→ Task: Write out each line below precisely, passing over the pictures.

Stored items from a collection
----
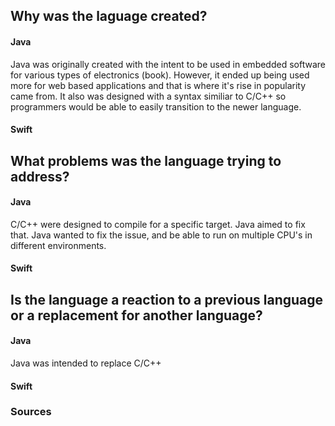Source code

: ## Why was the laguage created?
#### Java
Java was originally created with the intent to be used in embedded software for various types of electronics (book). However, it ended up being used more for web based applications and that is where it's rise in popularity came from. It also was designed with a syntax similiar to C/C++ so programmers would be able to easily transition to the newer language.


#### Swift

## What problems was the language trying to address?
#### Java
C/C++ were designed to compile for a specific target. Java aimed to fix that. Java wanted to fix the issue, and be able to run on multiple CPU's in different environments.
#### Swift

## Is the language a reaction to a previous language or a replacement for another language?
#### Java
Java was intended to replace C/C++

#### Swift





### Sources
----
→ Answer:
Source code

: ## Why was the laguage created?
#### Java
Java was originally created with the intent to be used in embedded software for various types of electronics (book). However, it ended up being used more for web based applications and that is where it's rise in popularity came from. It also was designed with a syntax similiar to C/C++ so programmers would be able to easily transition to the newer language.


#### Swift

## What problems was the language trying to address?
#### Java
C/C++ were designed to compile for a specific target. Java aimed to fix that. Java wanted to fix the issue, and be able to run on multiple CPU's in different environments.
#### Swift

## Is the language a reaction to a previous language or a replacement for another language?
#### Java
Java was intended to replace C/C++

#### Swift





### Sources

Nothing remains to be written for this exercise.